=== INPUT MATERIAL ===

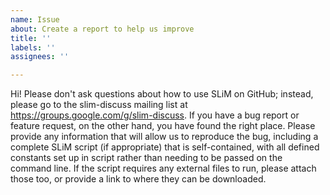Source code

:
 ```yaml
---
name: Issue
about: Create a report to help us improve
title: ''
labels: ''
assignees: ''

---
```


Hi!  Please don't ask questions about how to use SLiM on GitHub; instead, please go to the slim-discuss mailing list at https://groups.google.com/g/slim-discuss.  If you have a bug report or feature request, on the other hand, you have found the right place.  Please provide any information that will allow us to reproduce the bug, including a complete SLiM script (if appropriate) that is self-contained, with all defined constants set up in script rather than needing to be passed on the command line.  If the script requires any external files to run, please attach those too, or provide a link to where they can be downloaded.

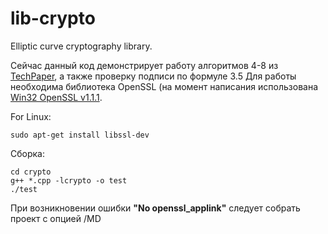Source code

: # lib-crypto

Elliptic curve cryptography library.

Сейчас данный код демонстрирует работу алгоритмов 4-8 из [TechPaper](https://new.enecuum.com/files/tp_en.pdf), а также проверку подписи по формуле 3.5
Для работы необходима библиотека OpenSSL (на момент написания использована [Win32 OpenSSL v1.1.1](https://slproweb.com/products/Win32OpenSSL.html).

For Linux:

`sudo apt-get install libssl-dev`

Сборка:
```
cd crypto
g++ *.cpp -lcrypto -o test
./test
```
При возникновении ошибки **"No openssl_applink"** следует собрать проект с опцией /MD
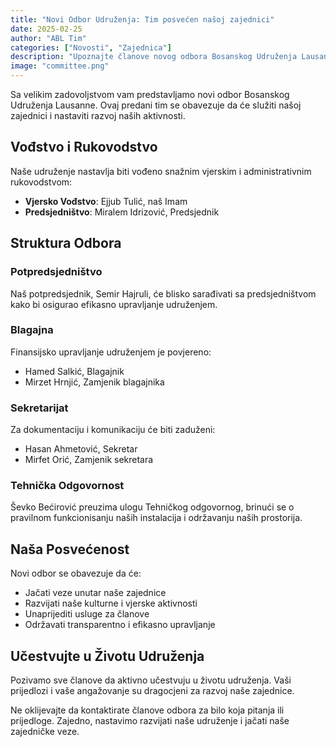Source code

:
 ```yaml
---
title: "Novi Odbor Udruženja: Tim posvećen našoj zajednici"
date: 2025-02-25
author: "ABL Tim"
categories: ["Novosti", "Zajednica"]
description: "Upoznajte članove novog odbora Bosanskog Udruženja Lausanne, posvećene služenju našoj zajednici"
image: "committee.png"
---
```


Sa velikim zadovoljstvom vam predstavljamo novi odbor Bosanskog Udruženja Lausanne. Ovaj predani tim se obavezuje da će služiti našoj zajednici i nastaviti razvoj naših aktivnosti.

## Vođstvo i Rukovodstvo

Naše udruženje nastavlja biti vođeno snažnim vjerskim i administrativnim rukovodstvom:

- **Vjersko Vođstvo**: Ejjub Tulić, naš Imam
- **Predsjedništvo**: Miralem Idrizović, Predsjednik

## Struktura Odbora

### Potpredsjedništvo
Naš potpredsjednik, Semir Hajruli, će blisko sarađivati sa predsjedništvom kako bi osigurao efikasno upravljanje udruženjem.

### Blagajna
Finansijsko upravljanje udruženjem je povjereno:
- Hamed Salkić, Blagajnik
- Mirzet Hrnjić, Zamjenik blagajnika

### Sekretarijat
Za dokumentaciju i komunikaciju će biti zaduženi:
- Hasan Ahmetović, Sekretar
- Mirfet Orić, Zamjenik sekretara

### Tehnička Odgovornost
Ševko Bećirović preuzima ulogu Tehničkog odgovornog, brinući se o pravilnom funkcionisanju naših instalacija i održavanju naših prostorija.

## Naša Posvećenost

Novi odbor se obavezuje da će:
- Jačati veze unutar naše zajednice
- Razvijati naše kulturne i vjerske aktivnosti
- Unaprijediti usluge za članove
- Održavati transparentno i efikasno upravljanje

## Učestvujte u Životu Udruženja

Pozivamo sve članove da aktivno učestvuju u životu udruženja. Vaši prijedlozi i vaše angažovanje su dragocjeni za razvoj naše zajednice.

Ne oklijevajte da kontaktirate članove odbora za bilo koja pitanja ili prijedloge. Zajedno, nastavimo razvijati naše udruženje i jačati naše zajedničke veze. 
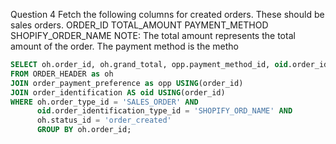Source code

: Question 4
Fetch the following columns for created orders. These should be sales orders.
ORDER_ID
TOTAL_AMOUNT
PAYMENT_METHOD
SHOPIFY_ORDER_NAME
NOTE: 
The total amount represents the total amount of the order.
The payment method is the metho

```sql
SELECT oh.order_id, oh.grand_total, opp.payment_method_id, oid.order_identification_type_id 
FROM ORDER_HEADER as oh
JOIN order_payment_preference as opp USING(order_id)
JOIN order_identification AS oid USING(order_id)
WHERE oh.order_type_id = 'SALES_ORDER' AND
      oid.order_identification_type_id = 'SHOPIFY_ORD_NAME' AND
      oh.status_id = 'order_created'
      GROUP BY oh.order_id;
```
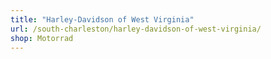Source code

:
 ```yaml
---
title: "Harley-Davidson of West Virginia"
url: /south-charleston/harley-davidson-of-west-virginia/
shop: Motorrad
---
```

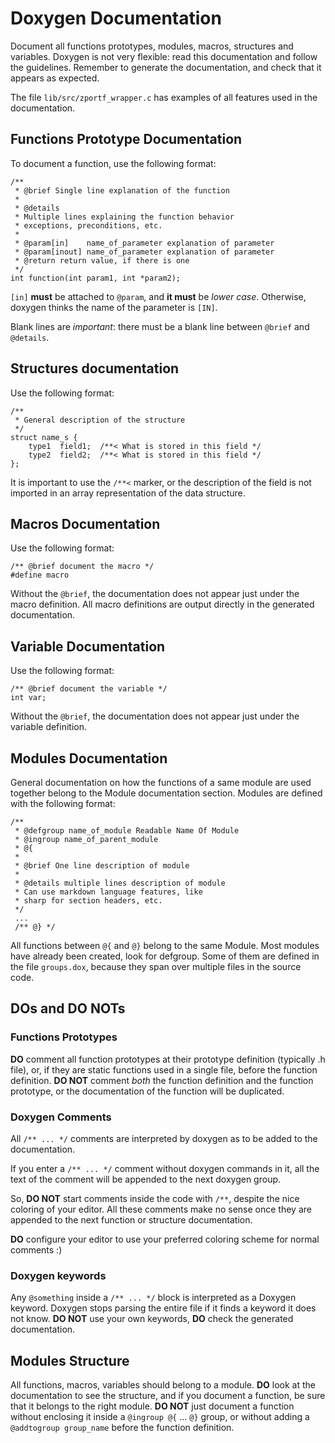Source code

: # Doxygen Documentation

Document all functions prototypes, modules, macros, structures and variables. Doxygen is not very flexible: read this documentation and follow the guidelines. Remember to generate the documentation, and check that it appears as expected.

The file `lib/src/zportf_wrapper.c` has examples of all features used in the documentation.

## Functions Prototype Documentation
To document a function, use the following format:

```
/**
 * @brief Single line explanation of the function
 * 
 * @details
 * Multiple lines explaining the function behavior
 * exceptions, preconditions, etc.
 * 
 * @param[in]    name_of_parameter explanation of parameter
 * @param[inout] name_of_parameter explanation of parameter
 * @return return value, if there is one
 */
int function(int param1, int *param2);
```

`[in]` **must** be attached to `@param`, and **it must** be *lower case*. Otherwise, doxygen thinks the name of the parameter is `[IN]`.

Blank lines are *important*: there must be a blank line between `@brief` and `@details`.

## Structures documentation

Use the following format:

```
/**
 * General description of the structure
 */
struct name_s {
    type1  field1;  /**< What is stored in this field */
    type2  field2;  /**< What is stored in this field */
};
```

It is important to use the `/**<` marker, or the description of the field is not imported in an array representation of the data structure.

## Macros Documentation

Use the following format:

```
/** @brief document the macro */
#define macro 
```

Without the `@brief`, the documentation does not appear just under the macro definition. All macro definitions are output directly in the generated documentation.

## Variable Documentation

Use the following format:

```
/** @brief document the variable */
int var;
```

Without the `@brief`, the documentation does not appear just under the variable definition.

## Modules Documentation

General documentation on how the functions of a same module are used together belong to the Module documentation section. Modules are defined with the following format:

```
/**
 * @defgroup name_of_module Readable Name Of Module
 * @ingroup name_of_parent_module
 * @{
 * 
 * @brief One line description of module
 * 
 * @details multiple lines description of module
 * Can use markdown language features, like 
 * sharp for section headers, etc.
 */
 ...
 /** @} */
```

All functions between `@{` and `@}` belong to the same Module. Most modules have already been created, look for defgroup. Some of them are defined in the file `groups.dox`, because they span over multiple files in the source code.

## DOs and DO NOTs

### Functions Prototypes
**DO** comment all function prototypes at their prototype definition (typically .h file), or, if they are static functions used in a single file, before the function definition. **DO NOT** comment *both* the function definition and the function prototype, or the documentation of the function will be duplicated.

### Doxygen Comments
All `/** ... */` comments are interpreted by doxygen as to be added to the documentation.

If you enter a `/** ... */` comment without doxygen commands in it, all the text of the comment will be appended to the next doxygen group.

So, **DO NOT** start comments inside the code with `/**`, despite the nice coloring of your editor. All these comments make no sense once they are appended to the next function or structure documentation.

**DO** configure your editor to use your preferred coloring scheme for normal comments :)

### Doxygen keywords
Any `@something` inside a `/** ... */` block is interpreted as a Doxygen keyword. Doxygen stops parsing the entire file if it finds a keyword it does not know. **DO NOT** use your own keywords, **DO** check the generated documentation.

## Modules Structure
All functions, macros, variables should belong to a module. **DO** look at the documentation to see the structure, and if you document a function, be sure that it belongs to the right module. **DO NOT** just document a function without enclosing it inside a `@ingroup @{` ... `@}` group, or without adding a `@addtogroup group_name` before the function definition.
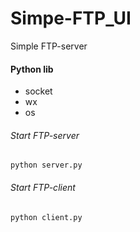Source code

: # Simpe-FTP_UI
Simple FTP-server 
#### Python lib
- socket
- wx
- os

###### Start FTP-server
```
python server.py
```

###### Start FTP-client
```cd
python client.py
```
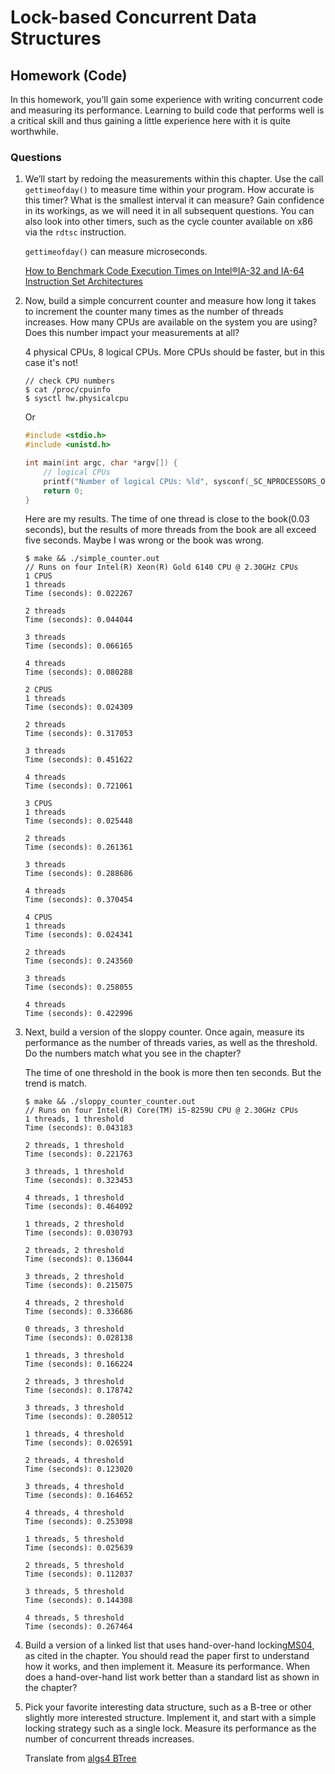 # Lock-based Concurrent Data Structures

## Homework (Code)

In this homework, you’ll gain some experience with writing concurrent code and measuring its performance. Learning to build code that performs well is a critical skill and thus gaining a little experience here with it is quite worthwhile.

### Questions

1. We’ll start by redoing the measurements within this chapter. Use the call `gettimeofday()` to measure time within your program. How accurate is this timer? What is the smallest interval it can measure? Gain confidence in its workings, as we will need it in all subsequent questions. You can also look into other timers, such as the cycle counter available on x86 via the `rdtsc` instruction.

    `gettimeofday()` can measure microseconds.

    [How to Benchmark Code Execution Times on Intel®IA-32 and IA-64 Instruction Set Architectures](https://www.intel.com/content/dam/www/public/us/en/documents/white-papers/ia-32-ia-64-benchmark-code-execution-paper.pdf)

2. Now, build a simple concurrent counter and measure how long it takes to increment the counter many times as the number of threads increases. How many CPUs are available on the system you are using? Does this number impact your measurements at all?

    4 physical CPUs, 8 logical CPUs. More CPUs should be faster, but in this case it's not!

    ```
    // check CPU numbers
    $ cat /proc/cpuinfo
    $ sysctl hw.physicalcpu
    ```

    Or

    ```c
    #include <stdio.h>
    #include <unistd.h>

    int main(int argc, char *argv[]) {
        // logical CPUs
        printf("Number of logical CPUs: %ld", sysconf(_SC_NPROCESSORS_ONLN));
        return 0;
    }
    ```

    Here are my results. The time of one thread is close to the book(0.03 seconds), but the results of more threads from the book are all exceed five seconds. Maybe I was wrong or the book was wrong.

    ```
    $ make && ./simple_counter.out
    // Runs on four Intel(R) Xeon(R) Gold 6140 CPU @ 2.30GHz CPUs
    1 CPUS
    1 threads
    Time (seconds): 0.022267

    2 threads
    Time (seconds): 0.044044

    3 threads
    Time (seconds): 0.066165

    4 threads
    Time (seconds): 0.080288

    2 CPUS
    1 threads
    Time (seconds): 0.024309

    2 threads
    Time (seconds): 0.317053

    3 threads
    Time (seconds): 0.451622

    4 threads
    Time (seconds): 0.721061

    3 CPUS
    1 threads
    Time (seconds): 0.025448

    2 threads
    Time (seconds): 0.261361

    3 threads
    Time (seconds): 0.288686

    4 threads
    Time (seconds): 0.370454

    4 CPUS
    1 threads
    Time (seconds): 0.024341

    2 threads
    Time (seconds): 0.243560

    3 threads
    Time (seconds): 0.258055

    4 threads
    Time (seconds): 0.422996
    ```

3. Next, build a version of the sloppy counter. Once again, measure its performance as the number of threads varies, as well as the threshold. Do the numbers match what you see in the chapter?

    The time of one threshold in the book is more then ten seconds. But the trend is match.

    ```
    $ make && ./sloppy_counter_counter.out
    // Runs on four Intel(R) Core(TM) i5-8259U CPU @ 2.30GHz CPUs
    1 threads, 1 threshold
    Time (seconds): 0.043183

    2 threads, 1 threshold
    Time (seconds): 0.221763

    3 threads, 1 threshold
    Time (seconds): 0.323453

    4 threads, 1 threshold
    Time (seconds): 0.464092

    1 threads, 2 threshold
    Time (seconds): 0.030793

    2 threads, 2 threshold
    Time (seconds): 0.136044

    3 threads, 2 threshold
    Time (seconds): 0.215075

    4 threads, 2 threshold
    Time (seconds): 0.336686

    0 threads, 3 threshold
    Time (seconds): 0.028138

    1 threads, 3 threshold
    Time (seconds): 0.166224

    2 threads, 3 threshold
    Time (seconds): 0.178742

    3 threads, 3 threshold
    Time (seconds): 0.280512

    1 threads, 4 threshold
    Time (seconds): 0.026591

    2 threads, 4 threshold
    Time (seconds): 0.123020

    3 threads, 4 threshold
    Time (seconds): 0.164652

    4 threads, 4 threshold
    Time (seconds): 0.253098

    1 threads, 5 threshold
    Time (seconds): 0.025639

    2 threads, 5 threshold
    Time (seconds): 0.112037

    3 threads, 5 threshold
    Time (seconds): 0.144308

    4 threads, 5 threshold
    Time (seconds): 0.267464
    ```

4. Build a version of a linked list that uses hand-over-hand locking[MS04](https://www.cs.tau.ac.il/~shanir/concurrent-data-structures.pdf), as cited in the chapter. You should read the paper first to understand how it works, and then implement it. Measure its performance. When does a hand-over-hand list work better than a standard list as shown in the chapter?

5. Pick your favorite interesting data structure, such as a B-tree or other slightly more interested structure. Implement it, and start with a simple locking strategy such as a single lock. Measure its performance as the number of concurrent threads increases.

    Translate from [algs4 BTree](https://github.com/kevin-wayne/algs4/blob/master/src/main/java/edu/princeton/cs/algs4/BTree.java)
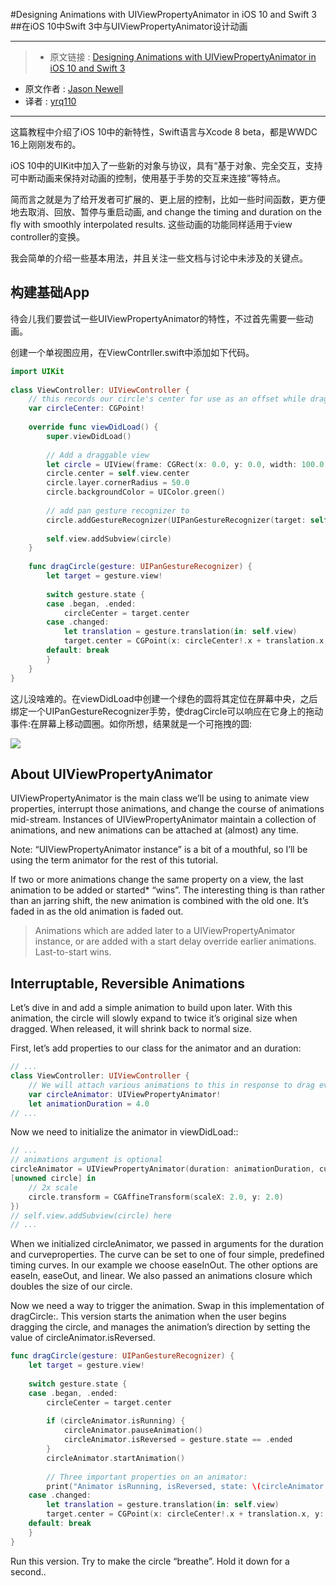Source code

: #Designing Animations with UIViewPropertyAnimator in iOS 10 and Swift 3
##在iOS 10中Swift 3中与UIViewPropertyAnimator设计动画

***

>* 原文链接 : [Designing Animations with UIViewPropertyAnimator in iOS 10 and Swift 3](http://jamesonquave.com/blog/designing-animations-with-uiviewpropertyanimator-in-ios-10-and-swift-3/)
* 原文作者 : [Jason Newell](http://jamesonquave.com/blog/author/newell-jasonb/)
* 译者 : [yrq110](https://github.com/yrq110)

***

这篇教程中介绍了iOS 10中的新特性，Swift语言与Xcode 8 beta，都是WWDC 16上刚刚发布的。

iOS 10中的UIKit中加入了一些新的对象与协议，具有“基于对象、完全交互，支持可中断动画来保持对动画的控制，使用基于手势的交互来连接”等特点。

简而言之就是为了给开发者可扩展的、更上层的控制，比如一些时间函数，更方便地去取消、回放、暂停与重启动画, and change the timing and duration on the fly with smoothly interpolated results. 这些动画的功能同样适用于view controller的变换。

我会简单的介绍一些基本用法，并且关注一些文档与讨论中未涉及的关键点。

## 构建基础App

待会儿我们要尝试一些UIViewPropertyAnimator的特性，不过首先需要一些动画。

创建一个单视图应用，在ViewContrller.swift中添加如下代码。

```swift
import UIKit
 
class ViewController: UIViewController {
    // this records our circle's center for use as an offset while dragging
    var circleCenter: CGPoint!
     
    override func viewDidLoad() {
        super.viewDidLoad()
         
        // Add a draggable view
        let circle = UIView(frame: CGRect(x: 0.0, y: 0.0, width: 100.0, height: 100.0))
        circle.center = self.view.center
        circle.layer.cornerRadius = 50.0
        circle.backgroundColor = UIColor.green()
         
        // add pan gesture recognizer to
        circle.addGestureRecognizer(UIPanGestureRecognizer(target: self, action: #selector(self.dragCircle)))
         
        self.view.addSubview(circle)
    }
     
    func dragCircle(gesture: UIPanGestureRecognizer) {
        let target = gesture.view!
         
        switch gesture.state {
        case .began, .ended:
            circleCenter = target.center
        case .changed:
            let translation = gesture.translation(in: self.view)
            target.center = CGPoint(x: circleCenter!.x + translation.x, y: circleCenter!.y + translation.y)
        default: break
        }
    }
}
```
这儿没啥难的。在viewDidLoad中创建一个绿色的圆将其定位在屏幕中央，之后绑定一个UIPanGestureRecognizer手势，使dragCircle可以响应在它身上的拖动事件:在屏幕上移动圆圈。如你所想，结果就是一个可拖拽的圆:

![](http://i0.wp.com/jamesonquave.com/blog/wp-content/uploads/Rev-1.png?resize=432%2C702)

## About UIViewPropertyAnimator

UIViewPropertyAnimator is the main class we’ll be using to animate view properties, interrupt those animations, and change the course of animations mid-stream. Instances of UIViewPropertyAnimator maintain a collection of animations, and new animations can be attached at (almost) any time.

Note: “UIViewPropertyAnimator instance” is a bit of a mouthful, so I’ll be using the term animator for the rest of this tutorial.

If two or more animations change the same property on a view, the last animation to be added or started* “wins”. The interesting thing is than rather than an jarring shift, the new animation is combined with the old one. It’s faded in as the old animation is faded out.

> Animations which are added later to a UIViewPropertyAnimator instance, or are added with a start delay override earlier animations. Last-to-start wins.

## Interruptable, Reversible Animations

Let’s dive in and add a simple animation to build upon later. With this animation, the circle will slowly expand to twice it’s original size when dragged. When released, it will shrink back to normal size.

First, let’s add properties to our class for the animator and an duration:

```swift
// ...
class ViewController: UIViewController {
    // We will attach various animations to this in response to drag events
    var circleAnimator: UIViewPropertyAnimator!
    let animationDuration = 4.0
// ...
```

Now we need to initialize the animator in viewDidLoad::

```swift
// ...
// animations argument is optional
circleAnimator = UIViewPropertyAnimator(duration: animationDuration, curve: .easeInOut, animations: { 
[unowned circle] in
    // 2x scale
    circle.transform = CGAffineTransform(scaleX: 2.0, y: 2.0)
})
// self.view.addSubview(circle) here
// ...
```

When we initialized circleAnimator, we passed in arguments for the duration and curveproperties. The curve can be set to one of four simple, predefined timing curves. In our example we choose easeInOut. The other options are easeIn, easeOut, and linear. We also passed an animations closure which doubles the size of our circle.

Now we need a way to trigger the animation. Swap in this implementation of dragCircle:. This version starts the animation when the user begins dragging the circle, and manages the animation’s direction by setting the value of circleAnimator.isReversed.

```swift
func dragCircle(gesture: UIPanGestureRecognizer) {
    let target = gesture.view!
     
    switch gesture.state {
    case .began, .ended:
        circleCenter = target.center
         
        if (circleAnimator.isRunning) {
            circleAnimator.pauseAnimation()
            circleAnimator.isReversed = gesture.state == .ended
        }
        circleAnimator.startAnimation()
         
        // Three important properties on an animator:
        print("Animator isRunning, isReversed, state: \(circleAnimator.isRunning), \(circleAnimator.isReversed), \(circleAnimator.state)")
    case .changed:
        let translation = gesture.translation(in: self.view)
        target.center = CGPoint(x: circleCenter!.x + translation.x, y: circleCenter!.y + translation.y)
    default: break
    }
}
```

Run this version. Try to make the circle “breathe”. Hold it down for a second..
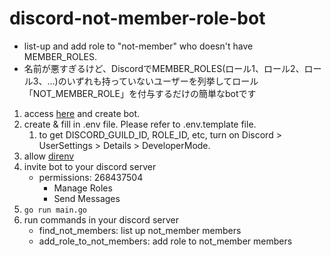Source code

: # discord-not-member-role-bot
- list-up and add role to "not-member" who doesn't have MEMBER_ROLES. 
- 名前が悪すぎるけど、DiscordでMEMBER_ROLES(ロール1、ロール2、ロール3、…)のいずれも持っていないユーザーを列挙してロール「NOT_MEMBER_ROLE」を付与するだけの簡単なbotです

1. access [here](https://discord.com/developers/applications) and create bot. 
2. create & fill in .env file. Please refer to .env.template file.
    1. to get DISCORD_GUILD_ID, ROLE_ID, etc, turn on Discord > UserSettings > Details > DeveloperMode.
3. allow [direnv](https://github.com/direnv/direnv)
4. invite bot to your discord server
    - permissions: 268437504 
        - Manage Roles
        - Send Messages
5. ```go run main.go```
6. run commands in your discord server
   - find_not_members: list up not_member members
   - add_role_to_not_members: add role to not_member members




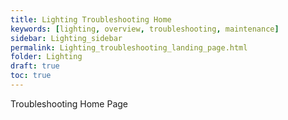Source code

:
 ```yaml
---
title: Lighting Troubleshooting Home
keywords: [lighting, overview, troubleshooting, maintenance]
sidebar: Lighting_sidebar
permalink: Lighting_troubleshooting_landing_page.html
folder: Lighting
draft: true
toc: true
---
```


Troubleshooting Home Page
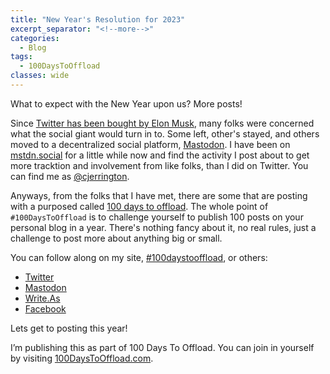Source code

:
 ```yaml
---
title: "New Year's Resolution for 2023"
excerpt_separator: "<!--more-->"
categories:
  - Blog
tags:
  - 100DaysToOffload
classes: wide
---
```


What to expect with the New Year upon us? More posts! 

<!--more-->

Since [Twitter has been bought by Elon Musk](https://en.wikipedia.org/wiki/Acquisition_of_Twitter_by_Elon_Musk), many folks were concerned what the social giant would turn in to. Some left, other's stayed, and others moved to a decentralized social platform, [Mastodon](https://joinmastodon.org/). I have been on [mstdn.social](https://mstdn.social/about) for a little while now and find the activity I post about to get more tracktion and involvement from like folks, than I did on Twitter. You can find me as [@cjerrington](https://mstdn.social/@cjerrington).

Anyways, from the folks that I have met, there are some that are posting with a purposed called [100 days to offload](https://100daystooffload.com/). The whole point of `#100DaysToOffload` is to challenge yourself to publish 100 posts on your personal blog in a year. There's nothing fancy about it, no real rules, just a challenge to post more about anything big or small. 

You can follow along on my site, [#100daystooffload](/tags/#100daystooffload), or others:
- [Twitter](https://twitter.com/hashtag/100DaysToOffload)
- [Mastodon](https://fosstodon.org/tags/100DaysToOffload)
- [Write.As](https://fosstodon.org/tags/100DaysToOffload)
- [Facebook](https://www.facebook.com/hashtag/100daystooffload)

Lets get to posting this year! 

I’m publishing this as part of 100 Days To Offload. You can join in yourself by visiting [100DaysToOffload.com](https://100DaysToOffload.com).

===

• _TASK INSTRUCTIONS_
Show each line of the material above where "value" occurs.

• _SOLUTION TO THE PROBLEM_
 * @return return value, if there is one
Now we need a way to trigger the animation. Swap in this implementation of dragCircle:. This version starts the animation when the user begins dragging the circle, and manages the animation’s direction by setting the value of circleAnimator.isReversed.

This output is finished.